START INFORMATION SUPPLIED

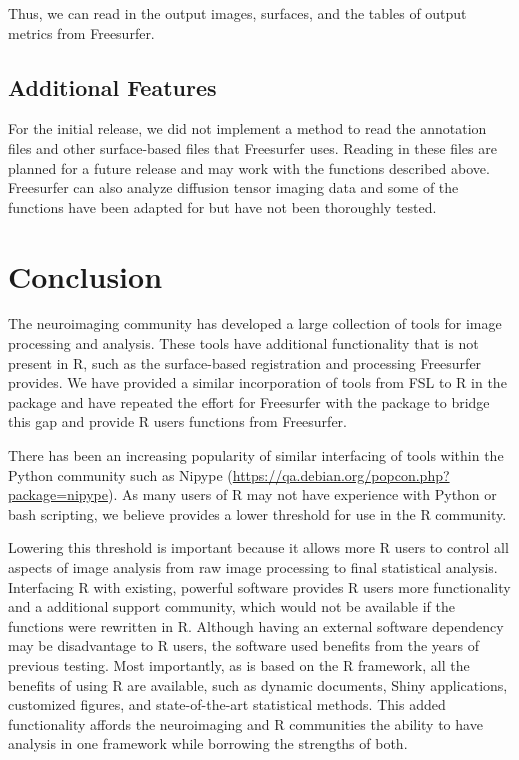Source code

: Thus, we can read in the output images, surfaces, and the tables of
output metrics from Freesurfer.

\subsection{Additional Features}\label{additional-features}

For the initial release, we did not implement a method to read the
annotation files and other surface-based files that Freesurfer uses.
Reading in these files are planned for a future release and may work
with the functions described above. Freesurfer can also analyze
diffusion tensor imaging data and some of the functions have been
adapted for  but have not been thoroughly tested.

\section{Conclusion}\label{conclusion}

The neuroimaging community has developed a large collection of tools for
image processing and analysis. These tools have additional functionality
that is not present in R, such as the surface-based registration and
processing Freesurfer provides. We have provided a similar incorporation
of tools from FSL to R in the  package and have repeated the
effort for Freesurfer with the  package to bridge this
gap and provide R users functions from Freesurfer.

There has been an increasing popularity of similar interfacing of tools
within the Python community such as Nipype
\citep{gorgolewski_nipype:_2011}
(\url{https://qa.debian.org/popcon.php?package=nipype}). As many users
of R may not have experience with Python or bash scripting, we believe
 provides a lower threshold for use in the R community.

Lowering this threshold is important because it allows more R users to
control all aspects of image analysis from raw image processing to final
statistical analysis. Interfacing R with existing, powerful software
provides R users more functionality and a additional support community,
which would not be available if the functions were rewritten in R.
Although having an external software dependency may be disadvantage to R
users, the software used benefits from the years of previous testing.
Most importantly, as  is based on the R framework, all
the benefits of using R are available, such as dynamic documents, Shiny
applications, customized figures, and state-of-the-art statistical
methods. This added functionality affords the neuroimaging and R
communities the ability to have analysis in one framework while
borrowing the strengths of both.

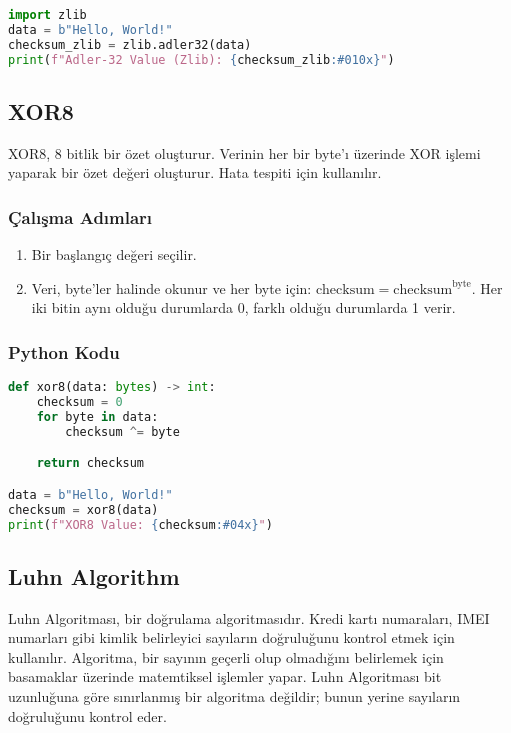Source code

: \begin{lstlisting}[language=Python]
import zlib
data = b"Hello, World!"
checksum_zlib = zlib.adler32(data)
print(f"Adler-32 Value (Zlib): {checksum_zlib:#010x}")
\end{lstlisting}

\newpage

\subsection{XOR8}

XOR8, 8 bitlik bir özet oluşturur. Verinin her bir byte'ı üzerinde XOR işlemi yaparak bir özet değeri oluşturur. Hata tespiti için kullanılır.

\subsubsection{Çalışma Adımları}

\begin{enumerate}
    \item Bir başlangıç değeri seçilir.
    \item Veri, byte'ler halinde okunur ve her byte için: $\text{checksum} = \text{checksum} ^ \text{byte}$. Her iki bitin aynı olduğu durumlarda 0, farklı olduğu durumlarda 1 verir.
\end{enumerate}

\subsubsection{Python Kodu}

\begin{lstlisting}[language=Python]
def xor8(data: bytes) -> int:
    checksum = 0
    for byte in data:
        checksum ^= byte

    return checksum

data = b"Hello, World!"
checksum = xor8(data)
print(f"XOR8 Value: {checksum:#04x}")
\end{lstlisting}

\newpage

\subsection{Luhn Algorithm}

Luhn Algoritması, bir doğrulama algoritmasıdır. Kredi kartı numaraları, IMEI numarları gibi kimlik belirleyici sayıların doğruluğunu kontrol etmek için kullanılır. Algoritma, bir sayının geçerli olup olmadığını belirlemek için basamaklar üzerinde matemtiksel işlemler yapar. Luhn Algoritması bit uzunluğuna göre sınırlanmış bir algoritma değildir; bunun yerine sayıların doğruluğunu kontrol eder.

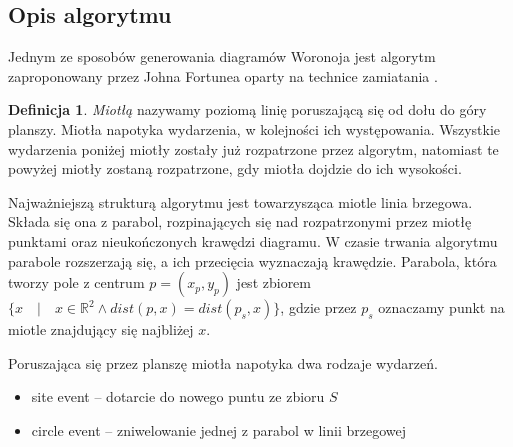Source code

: \documentclass[declaration,shortabstract, inz]{iithesis}
\theoremstyle{definition} \newtheorem{definition}{Definicja}[]
\theoremstyle{plain} \newtheorem{remark}[definition]{Obserwacja}
\theoremstyle{plain} \newtheorem{theorem}[definition]{Twierdzenie}
\theoremstyle{plain} \newtheorem{example}{Przykład}[definition]
\theoremstyle{plain} \newtheorem{lemma}[definition]{Lemat}
\begin{document}
\subsection{Opis algorytmu}
Jednym ze sposobów  generowania diagramów Woronoja jest algorytm zaproponowany przez Johna Fortunea oparty na technice zamiatania \cite{miotla}. 

\begin{definition}
\textit{Miotłą} nazywamy poziomą linię poruszającą się od dołu do góry planszy. Miotła napotyka wydarzenia, w kolejności ich występowania. Wszystkie wydarzenia poniżej miotły zostały już rozpatrzone przez algorytm, natomiast te powyżej miotły zostaną rozpatrzone, gdy miotła dojdzie do ich wysokości.
\end{definition}

Najważniejszą strukturą algorytmu jest towarzysząca miotle linia brzegowa. Składa się ona z parabol, rozpinających się nad rozpatrzonymi przez miotłę punktami oraz nieukończonych krawędzi diagramu. W czasie trwania algorytmu parabole rozszerzają się, a ich przecięcia wyznaczają krawędzie. Parabola, która tworzy pole z centrum $p = (x_p, y_p)$ jest zbiorem $\{ x \quad | \quad x \in \mathbb{R}^2 \land dist(p, x) = dist(p_s, x) \}$, gdzie przez $p_s$ oznaczamy punkt na miotle znajdujący się najbliżej $x$. 

Poruszająca się przez planszę miotła napotyka dwa rodzaje wydarzeń.

\begin{itemize}
	\item site event -- dotarcie do nowego puntu ze zbioru $S$
	\item circle event -- zniwelowanie jednej z parabol w linii brzegowej
\end{itemize}
\end{document}
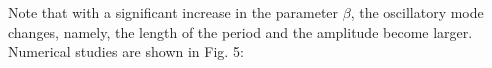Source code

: \documentclass[12pt]{article} %
\begin{document}
\newpage
Note that with a significant increase in the parameter $\beta$, the oscillatory mode changes, namely, the length of the period and the amplitude become larger. Numerical studies are shown in Fig. 5:
\begin{figure}[h!]
\begin{minipage}[h]{0.49\linewidth}
\end{minipage}
\begin{minipage}[h]{0.49\linewidth}
\end{minipage}
\begin{minipage}[h]{0.49\linewidth}

\end{minipage}
\end{figure}
\end{document}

END INFORMATION SUPPLIED

• PROBLEM DETAILS
Quote the records in full and exactly; skip any image.

• TASK RESULT
Source code

: Thus, we can read in the output images, surfaces, and the tables of
output metrics from Freesurfer.

\subsection{Additional Features}\label{additional-features}

For the initial release, we did not implement a method to read the
annotation files and other surface-based files that Freesurfer uses.
Reading in these files are planned for a future release and may work
with the functions described above. Freesurfer can also analyze
diffusion tensor imaging data and some of the functions have been
adapted for  but have not been thoroughly tested.

\section{Conclusion}\label{conclusion}

The neuroimaging community has developed a large collection of tools for
image processing and analysis. These tools have additional functionality
that is not present in R, such as the surface-based registration and
processing Freesurfer provides. We have provided a similar incorporation
of tools from FSL to R in the  package and have repeated the
effort for Freesurfer with the  package to bridge this
gap and provide R users functions from Freesurfer.

There has been an increasing popularity of similar interfacing of tools
within the Python community such as Nipype
\citep{gorgolewski_nipype:_2011}
(\url{https://qa.debian.org/popcon.php?package=nipype}). As many users
of R may not have experience with Python or bash scripting, we believe
 provides a lower threshold for use in the R community.

Lowering this threshold is important because it allows more R users to
control all aspects of image analysis from raw image processing to final
statistical analysis. Interfacing R with existing, powerful software
provides R users more functionality and a additional support community,
which would not be available if the functions were rewritten in R.
Although having an external software dependency may be disadvantage to R
users, the software used benefits from the years of previous testing.
Most importantly, as  is based on the R framework, all
the benefits of using R are available, such as dynamic documents, Shiny
applications, customized figures, and state-of-the-art statistical
methods. This added functionality affords the neuroimaging and R
communities the ability to have analysis in one framework while
borrowing the strengths of both.

Source code

: \begin{lstlisting}[language=Python]
import zlib
data = b"Hello, World!"
checksum_zlib = zlib.adler32(data)
print(f"Adler-32 Value (Zlib): {checksum_zlib:#010x}")
\end{lstlisting}

\newpage

\subsection{XOR8}

XOR8, 8 bitlik bir özet oluşturur. Verinin her bir byte'ı üzerinde XOR işlemi yaparak bir özet değeri oluşturur. Hata tespiti için kullanılır.

\subsubsection{Çalışma Adımları}

\begin{enumerate}
    \item Bir başlangıç değeri seçilir.
    \item Veri, byte'ler halinde okunur ve her byte için: $\text{checksum} = \text{checksum} ^ \text{byte}$. Her iki bitin aynı olduğu durumlarda 0, farklı olduğu durumlarda 1 verir.
\end{enumerate}

\subsubsection{Python Kodu}

\begin{lstlisting}[language=Python]
def xor8(data: bytes) -> int:
    checksum = 0
    for byte in data:
        checksum ^= byte

    return checksum

data = b"Hello, World!"
checksum = xor8(data)
print(f"XOR8 Value: {checksum:#04x}")
\end{lstlisting}

\newpage

\subsection{Luhn Algorithm}

Luhn Algoritması, bir doğrulama algoritmasıdır. Kredi kartı numaraları, IMEI numarları gibi kimlik belirleyici sayıların doğruluğunu kontrol etmek için kullanılır. Algoritma, bir sayının geçerli olup olmadığını belirlemek için basamaklar üzerinde matemtiksel işlemler yapar. Luhn Algoritması bit uzunluğuna göre sınırlanmış bir algoritma değildir; bunun yerine sayıların doğruluğunu kontrol eder.

Source code

: \documentclass[declaration,shortabstract, inz]{iithesis}
\theoremstyle{definition} \newtheorem{definition}{Definicja}[]
\theoremstyle{plain} \newtheorem{remark}[definition]{Obserwacja}
\theoremstyle{plain} \newtheorem{theorem}[definition]{Twierdzenie}
\theoremstyle{plain} \newtheorem{example}{Przykład}[definition]
\theoremstyle{plain} \newtheorem{lemma}[definition]{Lemat}
\begin{document}
\subsection{Opis algorytmu}
Jednym ze sposobów  generowania diagramów Woronoja jest algorytm zaproponowany przez Johna Fortunea oparty na technice zamiatania \cite{miotla}. 

\begin{definition}
\textit{Miotłą} nazywamy poziomą linię poruszającą się od dołu do góry planszy. Miotła napotyka wydarzenia, w kolejności ich występowania. Wszystkie wydarzenia poniżej miotły zostały już rozpatrzone przez algorytm, natomiast te powyżej miotły zostaną rozpatrzone, gdy miotła dojdzie do ich wysokości.
\end{definition}

Najważniejszą strukturą algorytmu jest towarzysząca miotle linia brzegowa. Składa się ona z parabol, rozpinających się nad rozpatrzonymi przez miotłę punktami oraz nieukończonych krawędzi diagramu. W czasie trwania algorytmu parabole rozszerzają się, a ich przecięcia wyznaczają krawędzie. Parabola, która tworzy pole z centrum $p = (x_p, y_p)$ jest zbiorem $\{ x \quad | \quad x \in \mathbb{R}^2 \land dist(p, x) = dist(p_s, x) \}$, gdzie przez $p_s$ oznaczamy punkt na miotle znajdujący się najbliżej $x$. 

Poruszająca się przez planszę miotła napotyka dwa rodzaje wydarzeń.

\begin{itemize}
	\item site event -- dotarcie do nowego puntu ze zbioru $S$
	\item circle event -- zniwelowanie jednej z parabol w linii brzegowej
\end{itemize}
\end{document}
Source code

: \documentclass[12pt]{article} %
\begin{document}
\newpage
Note that with a significant increase in the parameter $\beta$, the oscillatory mode changes, namely, the length of the period and the amplitude become larger. Numerical studies are shown in Fig. 5:
\begin{figure}[h!]
\begin{minipage}[h]{0.49\linewidth}
\end{minipage}
\begin{minipage}[h]{0.49\linewidth}
\end{minipage}
\begin{minipage}[h]{0.49\linewidth}

\end{minipage}
\end{figure}
\end{document}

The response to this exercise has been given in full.